Items from a data source
************
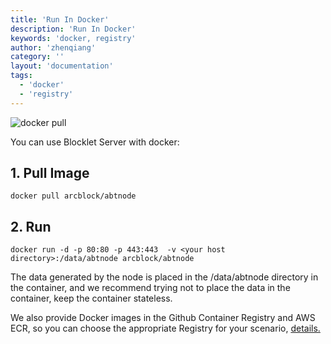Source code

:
 ```yaml
---
title: 'Run In Docker'
description: 'Run In Docker'
keywords: 'docker, registry'
author: 'zhenqiang'
category: ''
layout: 'documentation'
tags:
  - 'docker'
  - 'registry'
---
```


![docker pull](https://img.shields.io/docker/pulls/arcblock/abtnode.svg)

You can use Blocklet Server with docker:

## 1. Pull Image

```shell
docker pull arcblock/abtnode
```

## 2. Run

```shell
docker run -d -p 80:80 -p 443:443  -v <your host directory>:/data/abtnode arcblock/abtnode
```

The data generated by the node is placed in the /data/abtnode directory in the container, and we recommend trying not to place the data in the container, keep the container stateless.

We also provide Docker images in the Github Container Registry and AWS ECR, so you can choose the appropriate Registry for your scenario, [details.](../../developer/docker-registry)
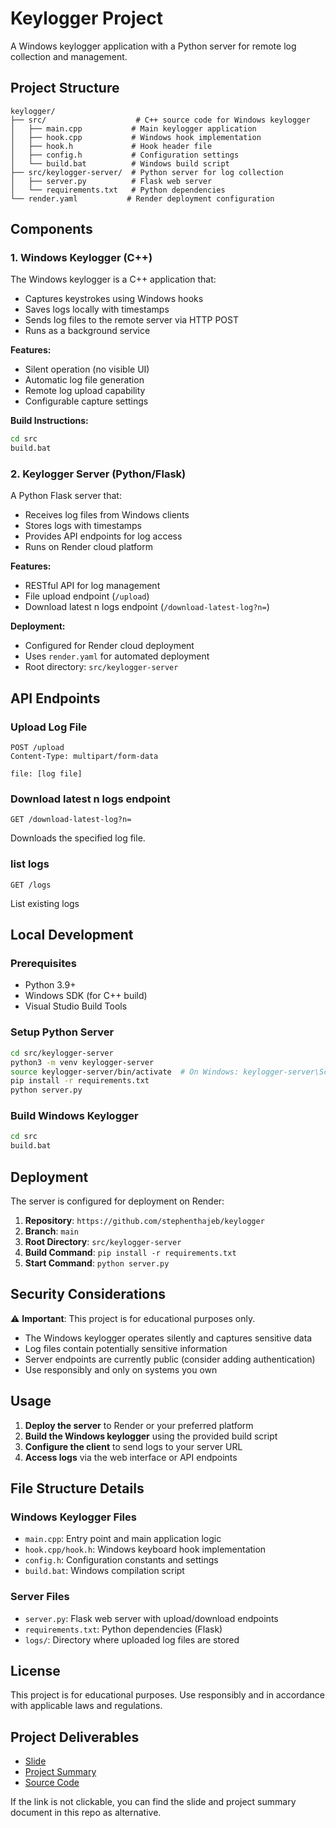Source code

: # Keylogger Project

A Windows keylogger application with a Python server for remote log collection and management.

## Project Structure

```
keylogger/
├── src/                    # C++ source code for Windows keylogger
│   ├── main.cpp           # Main keylogger application
│   ├── hook.cpp           # Windows hook implementation
│   ├── hook.h             # Hook header file
│   ├── config.h           # Configuration settings
│   └── build.bat          # Windows build script
├── src/keylogger-server/  # Python server for log collection
│   ├── server.py          # Flask web server
│   └── requirements.txt   # Python dependencies
└── render.yaml           # Render deployment configuration
```

## Components

### 1. Windows Keylogger (C++)

The Windows keylogger is a C++ application that:
- Captures keystrokes using Windows hooks
- Saves logs locally with timestamps
- Sends log files to the remote server via HTTP POST
- Runs as a background service

**Features:**
- Silent operation (no visible UI)
- Automatic log file generation
- Remote log upload capability
- Configurable capture settings

**Build Instructions:**
```bash
cd src
build.bat
```

### 2. Keylogger Server (Python/Flask)

A Python Flask server that:
- Receives log files from Windows clients
- Stores logs with timestamps
- Provides API endpoints for log access
- Runs on Render cloud platform

**Features:**
- RESTful API for log management
- File upload endpoint (`/upload`)
- Download latest n logs endpoint (`/download-latest-log?n=`)


**Deployment:**
- Configured for Render cloud deployment
- Uses `render.yaml` for automated deployment
- Root directory: `src/keylogger-server`

## API Endpoints

### Upload Log File
```http
POST /upload
Content-Type: multipart/form-data

file: [log file]
```

###  Download latest n logs endpoint 
```http
GET /download-latest-log?n=
```
Downloads the specified log file.

###  list logs
```http
GET /logs
```
List existing logs

## Local Development

### Prerequisites
- Python 3.9+
- Windows SDK (for C++ build)
- Visual Studio Build Tools

### Setup Python Server
```bash
cd src/keylogger-server
python3 -m venv keylogger-server
source keylogger-server/bin/activate  # On Windows: keylogger-server\Scripts\activate
pip install -r requirements.txt
python server.py
```

### Build Windows Keylogger
```bash
cd src
build.bat
```

## Deployment

The server is configured for deployment on Render:

1. **Repository**: `https://github.com/stephenthajeb/keylogger`
2. **Branch**: `main`
3. **Root Directory**: `src/keylogger-server`
4. **Build Command**: `pip install -r requirements.txt`
5. **Start Command**: `python server.py`

## Security Considerations

⚠️ **Important**: This project is for educational purposes only.

- The Windows keylogger operates silently and captures sensitive data
- Log files contain potentially sensitive information
- Server endpoints are currently public (consider adding authentication)
- Use responsibly and only on systems you own

## Usage

1. **Deploy the server** to Render or your preferred platform
2. **Build the Windows keylogger** using the provided build script
3. **Configure the client** to send logs to your server URL
4. **Access logs** via the web interface or API endpoints

## File Structure Details

### Windows Keylogger Files
- `main.cpp`: Entry point and main application logic
- `hook.cpp/hook.h`: Windows keyboard hook implementation
- `config.h`: Configuration constants and settings
- `build.bat`: Windows compilation script

### Server Files
- `server.py`: Flask web server with upload/download endpoints
- `requirements.txt`: Python dependencies (Flask)
- `logs/`: Directory where uploaded log files are stored


## License

This project is for educational purposes. Use responsibly and in accordance with applicable laws and regulations.


## Project Deliverables
- [Slide](https://unsw-my.sharepoint.com/:p:/g/personal/z5631971_ad_unsw_edu_au/EchOVUjmZThNj1qlMIXYSLwBrOsPpQcvJOH7J9-1Q9NGig?e=QJ3w0S)
- [Project Summary](https://docs.google.com/document/d/15o5bh60u5ztfRfXZL6g6S7dgO_Obo0qOFTUKlc8ogHQ/edit?usp=sharing)
- [Source Code](https://github.com/stephenthajeb/keylogger)

If the link is not clickable, you can find the slide and project summary document in this repo as alternative.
************
▶ [Activity]
Which lines in the entries above contain "educational"? Pull each of them out.

▶ [Task response]
⚠️ **Important**: This project is for educational purposes only.
This project is for educational purposes. Use responsibly and in accordance with applicable laws and regulations.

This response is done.